A Tutorial Series for Software Developers, Data Scientists, and Data Center Managers
In this article, we discuss:
- Formalizing an idea and shaping it into a real project by applying various project analysis techniques and using relevant project management tools
- Using CRISP-DM methodology (Cross Industry Standard Process for Data Mining)
- Outlining the standard tasks for any AI project
Some of the activities are team-focused. If you are working solo, you can skip these sections or complete the corresponding tasks using the “multiple hats” framework.
Our sample project for this series is an app that extracts emotions from uploaded images using an image processing (emotion recognition) algorithm, generates music that represents the extracted emotions, and then creates a movie combining the images and music.
Shaping your idea into a project begins with defining the scope of the project—the what and how of building your app—to eliminate potential ambiguity during development. For example:
- How many images do we allow to be uploaded?
- What does it mean to extract emotions?
- How do we represent an emotion in a computer?
- What kind of emotions are supported?
- How do we assign an emotion to a set of images?
- How do we train a music generation model?
- How do we connect the emotion recognition component to the music generation component?
- How do we seed the music generation process?
- How do we guarantee that a computer-generated melody is consistent with the emotions?
- How do we produce the final movie and ensure that the transitions between frames are smooth?
You need to address each of these questions before you can move to the implementation phase. More importantly, you need a methodology that you can use to help you to come up with your own questions about your app without missing anything important.
Project Analysis Methods
Consider these three simple, yet effective, techniques for analyzing a project and generating tasks.
- Hierarchical decomposition. Based on the divide-and-conquer principle, this technique involves the iterative decomposition of tasks into subtasks until an individual subtask takes no longer than two hours¹ or the time required to do the decomposition is comparable with the task completion.
At the top of the hierarchy is the block denoting the entire system. The next level contains the blocks associated with the logically self-contained system components that cumulatively deliver the desired user experience, and so on, recursively. Since you start from the entire system and decompose it level-by-level into a set of mutually exclusive components, this ensures no task is overlooked.
- What-if analysis. With this method, you repeatedly ask, “What if?” to find subtle nuances.
- User journey simulation. Used by many user experience designers and product managers, this technique generates a set of tasks and scenarios that your app must support.
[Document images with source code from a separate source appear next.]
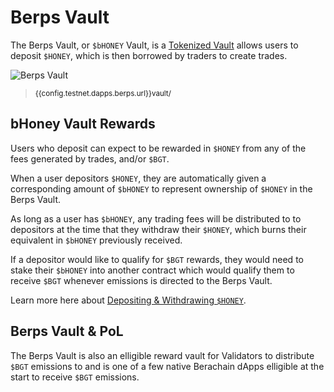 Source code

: <script setup>
  import config from '@berachain/config/constants.json';
</script>

# Berps Vault

The Berps Vault, or `$bHONEY` Vault, is a [Tokenized Vault](https://eips.ethereum.org/EIPS/eip-4626) allows users to deposit `$HONEY`, which is then borrowed by traders to create trades.

![Berps Vault](/assets/berps-vault.png)

> <small><a target="_blank" :href="config.testnet.dapps.berps.url + 'vault/'">{{config.testnet.dapps.berps.url}}vault/</a></small>

## bHoney Vault Rewards

Users who deposit can expect to be rewarded in `$HONEY` from any of the fees generated by trades, and/or `$BGT`.

When a user depositors `$HONEY`, they are automatically given a corresponding amount of `$bHONEY` to represent ownership of `$HONEY` in the Berps Vault.

As long as a user has `$bHONEY`, any trading fees will be distributed to to depositors at the time that they withdraw their `$HONEY`, which burns their equivalent in `$bHONEY` previously received.

If a depositor would like to qualify for `$BGT` rewards, they would need to stake their `$bHONEY` into another contract which would qualify them to receive `$BGT` whenever emissions is directed to the Berps Vault.

Learn more here about [Depositing & Withdrawing `$HONEY`](/learn/vault/depositing-withdrawing-honey).

## Berps Vault & PoL

The Berps Vault is also an elligible reward vault for Validators to distribute `$BGT` emissions to and is one of a few native Berachain dApps elligible at the start to receive `$BGT` emissions.

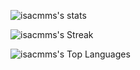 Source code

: <!-- ## Hi there 👋 -->

<!--
**isacmms/isacmms** is a ✨ _special_ ✨ repository because its `README.md` (this file) appears on your GitHub profile.

Here are some ideas to get you started:

- 🔭 I’m currently working on ...
- 🌱 I’m currently learning ...
- 👯 I’m looking to collaborate on ...
- 🤔 I’m looking for help with ...
- 💬 Ask me about ...
- 📫 How to reach me: ...
- 😄 Pronouns: ...
- ⚡ Fun fact: ...
-->

![isacmms's stats](https://github-readme-stats-three-lime-86.vercel.app/api?username=isacmms&show_icons=true)

![isacmms's Streak](https://github-readme-stats-three-lime-86.vercel.app/?user=isacmms&theme=vue-dark&hide_border=true)

![isacmms's Top Languages](https://github-readme-stats-three-lime-86.vercel.app/api/top-langs/?username=isacmms&theme=vue-dark&show_icons=true&hide_border=true&layout=compact)
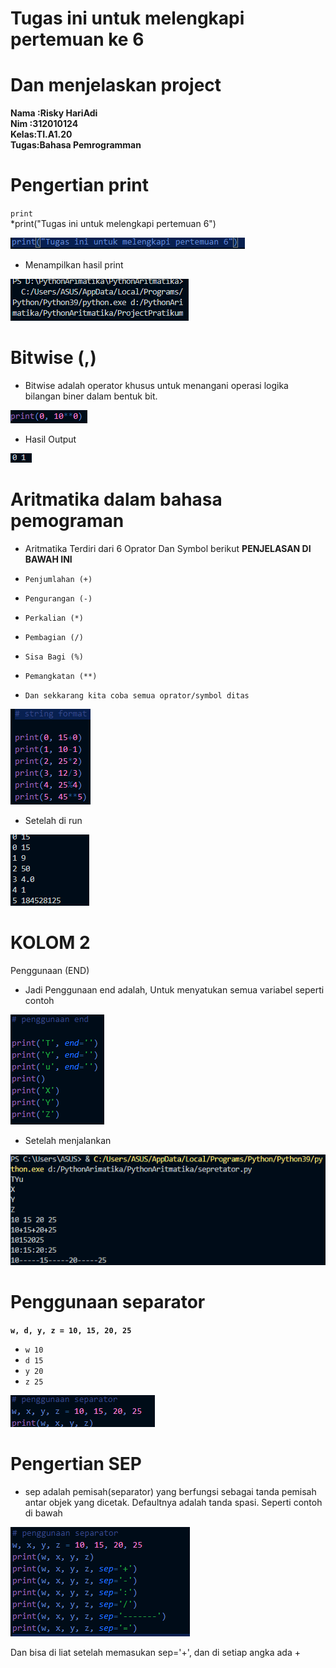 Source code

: # Tugas ini untuk melengkapi pertemuan ke 6
# Dan menjelaskan project

**Nama :Risky HariAdi** <br>
**Nim  :312010124** <br>
**Kelas:TI.A1.20** <br>
**Tugas:Bahasa Pemrogramman** <br>

# Pengertian print <br>

`print` <br>
*print("Tugas ini untuk melengkapi pertemuan 6") <br>

![print](poto/print.png) <br>

* Menampilkan hasil print<br>

![project](poto/project.png) <br>

# Bitwise (,) <br>

* Bitwise adalah operator khusus untuk menangani operasi logika bilangan biner dalam bentuk bit. <br>

![Bitwesh](poto/bitwesh.png) <br>

* Hasil Output <br>

![HasilOuput](poto/hasiloutput.png)

# Aritmatika dalam bahasa pemograman <br>

* Aritmatika Terdiri dari 6 Oprator Dan Symbol berikut **PENJELASAN DI BAWAH INI** <br>
* `Penjumlahan (+)` <br>

* `Pengurangan (-)` <br>

* `Perkalian (*)` <br>

* `Pembagian (/)` <br>

* `Sisa Bagi (%)` <br>

* `Pemangkatan (**)` <br>

* `Dan sekkarang kita coba semua oprator/symbol ditas` <br>

![String](poto/sstring.png) <br>

* Setelah di run <br>

![HasilString](poto/hasilstring.png)

# KOLOM 2 <br>
Penggunaan (END) <br>

* Jadi Penggunaan end adalah, Untuk menyatukan semua variabel seperti contoh <br>

![End](poto/end.png)

* Setelah menjalankan <br>

![HasilEnd](poto/hasilend.png)

# Penggunaan separator <br>

**`w, d, y, z = 10, 15, 20, 25`** <br>

* `w 10` <br>
* `d 15` <br>
* `y 20` <br>
* `z 25` <br> 

![Separator](poto/separator.png)

# Pengertian SEP <br>

* sep adalah pemisah(separator) yang berfungsi sebagai tanda pemisah antar objek yang dicetak. Defaultnya adalah tanda spasi. Seperti contoh di bawah <br>

![sep](poto/sep.png)

 Dan bisa di liat setelah memasukan sep='+', dan di setiap angka ada +



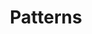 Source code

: ---
layout: listing
title: Patterns
nav:
  title: Patterns
hero:
    show_breadcrumb: true
sections:
    items:
    - type: full # full, grid, short
      title: Introduction title
      description: >-
        Nullam id dolor id nibh ultricies vehicula ut id elit. Duis mollis, est non commodo luctus, nisi erat porttitor ligula, eget lacinia odio sem nec elit. Cras justo odio, dapibus ac facilisis in, egestas eget quam. Maecenas faucibus mollis interdum. Fusce dapibus.
    # - type: grid # full, grid, short
    #   title: Browse pattern categories
    #   title_size: small
    #   description: >-
    #     How to find existing open standards
    #   items:
    #     - about/index
    #     - contribute/index
    #     - about/index
    #     - contribute/index
    #     - about/index
    #     - contribute/index
list_type: categories
list_title: "Browse pattern categories"
--- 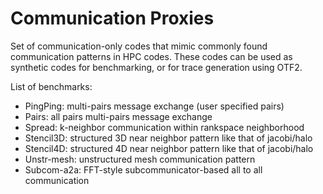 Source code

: Communication Proxies
===========

Set of communication-only codes that mimic commonly found communication patterns
in HPC codes. These codes can be used as synthetic codes for benchmarking, or
for trace generation using OTF2.

List of benchmarks:
  * PingPing: multi-pairs message exchange (user specified pairs)
  * Pairs: all pairs multi-pairs message exchange
  * Spread: k-neighbor communication within rankspace neighborhood
  * Stencil3D: structured 3D near neighbor pattern like that of jacobi/halo
  * Stencil4D: structured 4D near neighbor pattern like that of jacobi/halo
  * Unstr-mesh: unstructured mesh communication pattern
  * Subcom-a2a: FFT-style subcommunicator-based all to all communication

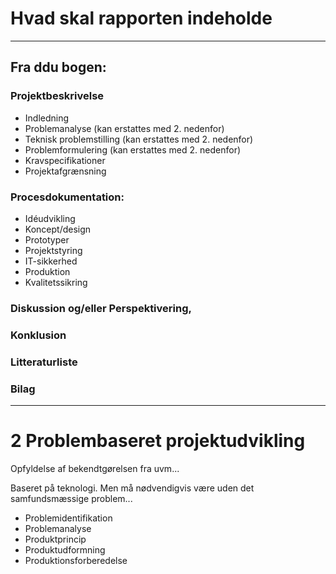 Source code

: <h1>Hvad skal rapporten indeholde</h1>

----------------------

## Fra ddu bogen:

### Projektbeskrivelse

- Indledning
- Problemanalyse (kan erstattes med 2. nedenfor)
- Teknisk problemstilling (kan erstattes med 2. nedenfor)
- Problemformulering (kan erstattes med 2. nedenfor)
- Kravspecifikationer
- Projektafgrænsning

### Procesdokumentation:
- Idéudvikling
- Koncept/design
- Prototyper
- Projektstyring
- IT-sikkerhed
- Produktion
- Kvalitetssikring

### Diskussion og/eller Perspektivering,

### Konklusion

### Litteraturliste

### Bilag

------------------------

# 2 Problembaseret projektudvikling 

Opfyldelse af bekendtgørelsen fra uvm...

Baseret på teknologi. Men må nødvendigvis være uden det samfundsmæssige problem... 

- Problemidentifikation
- Problemanalyse
- Produktprincip
- Produktudformning
- Produktionsforberedelse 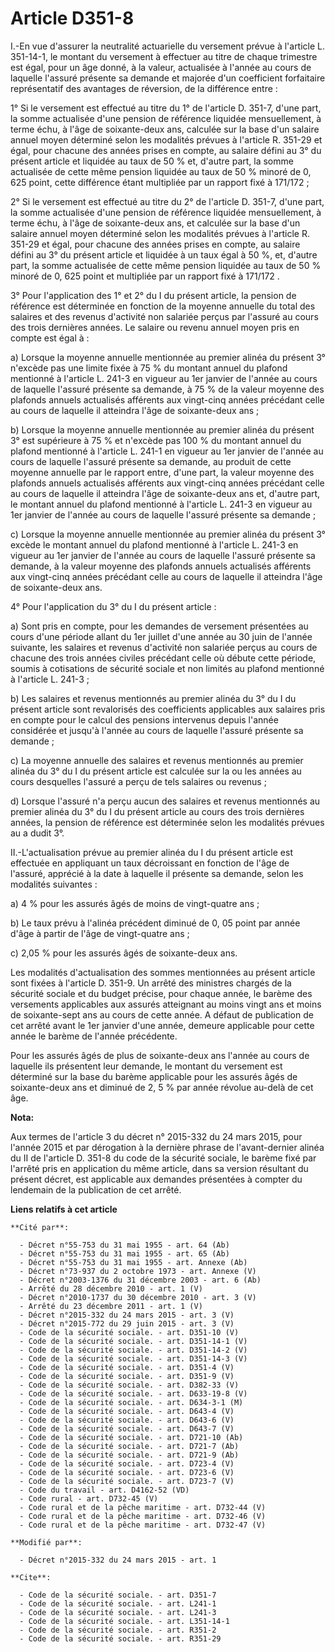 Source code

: # Article D351-8

I.-En vue d'assurer la neutralité actuarielle du versement prévue à l'article L. 351-14-1, le montant du versement à
effectuer au titre de chaque trimestre est égal, pour un âge donné, à la valeur, actualisée à l'année au cours de laquelle
l'assuré présente sa demande et majorée d'un coefficient forfaitaire représentatif des avantages de réversion, de la
différence entre : 

1° Si le versement est effectué au titre du 1° de l'article D. 351-7, d'une part, la somme actualisée d'une pension de
référence liquidée mensuellement, à terme échu, à l'âge de soixante-deux ans, calculée sur la base d'un salaire annuel moyen
déterminé selon les modalités prévues à l'article R. 351-29 et égal, pour chacune des années prises en compte, au salaire
défini au 3° du présent article et liquidée au taux de 50 % et, d'autre part, la somme actualisée de cette même pension
liquidée au taux de 50 % minoré de 0, 625 point, cette différence étant multipliée par un rapport fixé à 171/172  ; 

2° Si le versement est effectué au titre du 2° de l'article D. 351-7, d'une part, la somme actualisée d'une pension de
référence liquidée mensuellement, à terme échu, à l'âge de soixante-deux ans, et calculée sur la base d'un salaire annuel
moyen déterminé selon les modalités prévues à l'article R. 351-29 et égal, pour chacune des années prises en compte, au
salaire défini au 3° du présent article et liquidée à un taux égal à 50 %, et, d'autre part, la somme actualisée de cette
même pension liquidée au taux de 50 % minoré de 0, 625 point et multipliée par un rapport fixé à 171/172 . 

3° Pour l'application des 1° et 2° du I du présent article, la pension de référence est déterminée en fonction de la moyenne
annuelle du total des salaires et des revenus d'activité non salariée perçus par l'assuré au cours des trois dernières
années. Le salaire ou revenu annuel moyen pris en compte est égal à : 

a) Lorsque la moyenne annuelle mentionnée au premier alinéa du présent 3° n'excède pas une limite fixée à 75 % du montant
annuel du plafond mentionné à l'article L. 241-3 en vigueur au 1er janvier de l'année au cours de laquelle l'assuré présente
sa demande, à 75 % de la valeur moyenne des plafonds annuels actualisés afférents aux vingt-cinq années précédant celle au
cours de laquelle il atteindra l'âge de soixante-deux ans ; 

b) Lorsque la moyenne annuelle mentionnée au premier alinéa du présent 3° est supérieure à 75 % et n'excède pas 100 % du
montant annuel du plafond mentionné à l'article L. 241-1 en vigueur au 1er janvier de l'année au cours de laquelle l'assuré
présente sa demande, au produit de cette moyenne annuelle par le rapport entre, d'une part, la valeur moyenne des plafonds
annuels actualisés afférents aux vingt-cinq années précédant celle au cours de laquelle il atteindra l'âge de soixante-deux
ans et, d'autre part, le montant annuel du plafond mentionné à l'article L. 241-3 en vigueur au 1er janvier de l'année au
cours de laquelle l'assuré présente sa demande ; 

c) Lorsque la moyenne annuelle mentionnée au premier alinéa du présent 3° excède le montant annuel du plafond mentionné à
l'article L. 241-3 en vigueur au 1er janvier de l'année au cours de laquelle l'assuré présente sa demande, à la valeur
moyenne des plafonds annuels actualisés afférents aux vingt-cinq années précédant celle au cours de laquelle il atteindra
l'âge de soixante-deux ans. 

4° Pour l'application du 3° du I du présent article : 

a) Sont pris en compte, pour les demandes de versement présentées au cours d'une période allant du 1er juillet d'une année au
30 juin de l'année suivante, les salaires et revenus d'activité non salariée perçus au cours de chacune des trois années
civiles précédant celle où débute cette période, soumis à cotisations de sécurité sociale et non limités au plafond mentionné
à l'article L. 241-3 ; 

b) Les salaires et revenus mentionnés au premier alinéa du 3° du I du présent article sont revalorisés des coefficients
applicables aux salaires pris en compte pour le calcul des pensions intervenus depuis l'année considérée et jusqu'à l'année
au cours de laquelle l'assuré présente sa demande ; 

c) La moyenne annuelle des salaires et revenus mentionnés au premier alinéa du 3° du I du présent article est calculée sur la
ou les années au cours desquelles l'assuré a perçu de tels salaires ou revenus ; 

d) Lorsque l'assuré n'a perçu aucun des salaires et revenus mentionnés au premier alinéa du 3° du I du présent article au
cours des trois dernières années, la pension de référence est déterminée selon les modalités prévues au a dudit 3°. 

II.-L'actualisation prévue au premier alinéa du I du présent article est effectuée en appliquant un taux décroissant en
fonction de l'âge de l'assuré, apprécié à la date à laquelle il présente sa demande, selon les modalités suivantes : 

a) 4 % pour les assurés âgés de moins de vingt-quatre ans ; 

b) Le taux prévu à l'alinéa précédent diminué de 0, 05 point par année d'âge à partir de l'âge de vingt-quatre ans ; 

c) 2,05 % pour les assurés âgés de soixante-deux ans. 

Les modalités d'actualisation des sommes mentionnées au présent article sont fixées à l'article D. 351-9. Un arrêté des
ministres chargés de la sécurité sociale et du budget précise, pour chaque année, le barème des versements applicables aux
assurés atteignant au moins vingt ans et moins de soixante-sept ans au cours de cette année. A défaut de publication de cet
arrêté avant le 1er janvier d'une année, demeure applicable pour cette année le barème de l'année précédente. 

Pour les assurés âgés de plus de soixante-deux ans l'année au cours de laquelle ils présentent leur demande, le montant du
versement est déterminé sur la base du barème applicable pour les assurés âgés de soixante-deux ans et diminué de 2, 5 % par
année révolue au-delà de cet âge.

**Nota:**

Aux termes de l'article 3 du décret n° 2015-332 du 24 mars 2015, pour l'année 2015 et par dérogation à la dernière phrase de
l'avant-dernier alinéa du II de l'article D. 351-8 du code de la sécurité sociale, le barème fixé par l'arrêté pris en
application du même article, dans sa version résultant du présent décret, est applicable aux demandes présentées à compter du
lendemain de la publication de cet arrêté.

**Liens relatifs à cet article**

	**Cité par**:

	  - Décret n°55-753 du 31 mai 1955 - art. 64 (Ab)
	  - Décret n°55-753 du 31 mai 1955 - art. 65 (Ab)
	  - Décret n°55-753 du 31 mai 1955 - art. Annexe (Ab)
	  - Décret n°73-937 du 2 octobre 1973 - art. Annexe (V)
	  - Décret n°2003-1376 du 31 décembre 2003 - art. 6 (Ab)
	  - Arrêté du 28 décembre 2010 - art. 1 (V)
	  - Décret n°2010-1737 du 30 décembre 2010 - art. 3 (V)
	  - Arrêté du 23 décembre 2011 - art. 1 (V)
	  - Décret n°2015-332 du 24 mars 2015 - art. 3 (V)
	  - Décret n°2015-772 du 29 juin 2015 - art. 3 (V)
	  - Code de la sécurité sociale. - art. D351-10 (V)
	  - Code de la sécurité sociale. - art. D351-14-1 (V)
	  - Code de la sécurité sociale. - art. D351-14-2 (V)
	  - Code de la sécurité sociale. - art. D351-14-3 (V)
	  - Code de la sécurité sociale. - art. D351-4 (V)
	  - Code de la sécurité sociale. - art. D351-9 (V)
	  - Code de la sécurité sociale. - art. D382-33 (V)
	  - Code de la sécurité sociale. - art. D633-19-8 (V)
	  - Code de la sécurité sociale. - art. D634-3-1 (M)
	  - Code de la sécurité sociale. - art. D643-4 (V)
	  - Code de la sécurité sociale. - art. D643-6 (V)
	  - Code de la sécurité sociale. - art. D643-7 (V)
	  - Code de la sécurité sociale. - art. D721-10 (Ab)
	  - Code de la sécurité sociale. - art. D721-7 (Ab)
	  - Code de la sécurité sociale. - art. D721-9 (Ab)
	  - Code de la sécurité sociale. - art. D723-4 (V)
	  - Code de la sécurité sociale. - art. D723-6 (V)
	  - Code de la sécurité sociale. - art. D723-7 (V)
	  - Code du travail - art. D4162-52 (VD)
	  - Code rural - art. D732-45 (V)
	  - Code rural et de la pêche maritime - art. D732-44 (V)
	  - Code rural et de la pêche maritime - art. D732-46 (V)
	  - Code rural et de la pêche maritime - art. D732-47 (V)

	**Modifié par**:

	  - Décret n°2015-332 du 24 mars 2015 - art. 1

	**Cite**:

	  - Code de la sécurité sociale. - art. D351-7
	  - Code de la sécurité sociale. - art. L241-1
	  - Code de la sécurité sociale. - art. L241-3
	  - Code de la sécurité sociale. - art. L351-14-1
	  - Code de la sécurité sociale. - art. R351-2
	  - Code de la sécurité sociale. - art. R351-29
Imagine yourself using the app and simulate typical sessions that your users could generate. If you can mentally move from start to finish without a flop, you don’t need to add any more tasks—this is your stopping criteria. However, initially you’ll likely encounter problems at every step of the user journey. When this happens, just note it and create a task to address the problem.
Analyze the Movie-Making App
Using the hierarchical decomposition method for the sample project, we determine that, like any user-facing app, the movie-making app can be broken into:
- The front end—a straightforward user interface component
- The back end—where the interesting AI stuff happens, which in turn can be divided into the:
- Emotion recognition component
- Music generation component
Within the front and back end, there are three key components: the user interface (blue), the emotion recognition (orange), and the music generation (green), as shown in Figure 1.
Figure 1. System diagram for the movie-making app.
Front-End User Interface
The user interacts with this component using buttons to upload images, begin the movie-generation process, and share or download the result. While the user interface is an important component, our focus for this tutorial is on the intelligent information processing on the back end using new Intel® technologies.
Step 1: Extract emotions
Step 2: Generate movie
Step 3: Share
Back-End Emotion Recognition (Image Processing)
This component is responsible for assigning emotions to images. As for any intelligent component that learns from data, there are two processes:
- How the component trains or learns—the training stage
- How to apply the component—the application and testing stage
Each of these processes is associated with a set of standard AI tasks.
During the training stage, you provide the data with the answers and train the machine learn the “rule” to assign correct answers to inputs coming from the same population or distribution. Tasks for the training stage include:
- Define inputs and outputs for each data processing step.
- Find or create a data set for machine learning that matches the defined input and output interfaces.
- Train a machine learning model.
- Evaluate the machine learning model.
During the application and testing stage, the learned or trained model is used to predict the answers for previously unseen objects from the same population or distribution. The tasks include:
- Define inputs and outputs for each data-processing step.
- Deploy a machine learning model.
More broadly, the tasks and steps typical for almost any AI project can be framed within the CRISP-DM methodology. This methodology represents the data mining or AI project as a cycle with six states as depicted in Figure 2. Within each step, there are tasks and subtasks, such as data labeling, model evaluation, and feature engineering. The cycle comes from the fact that any real intelligent system can be improved.
Figure 2. The relationship between the different phases of CRISP-DM.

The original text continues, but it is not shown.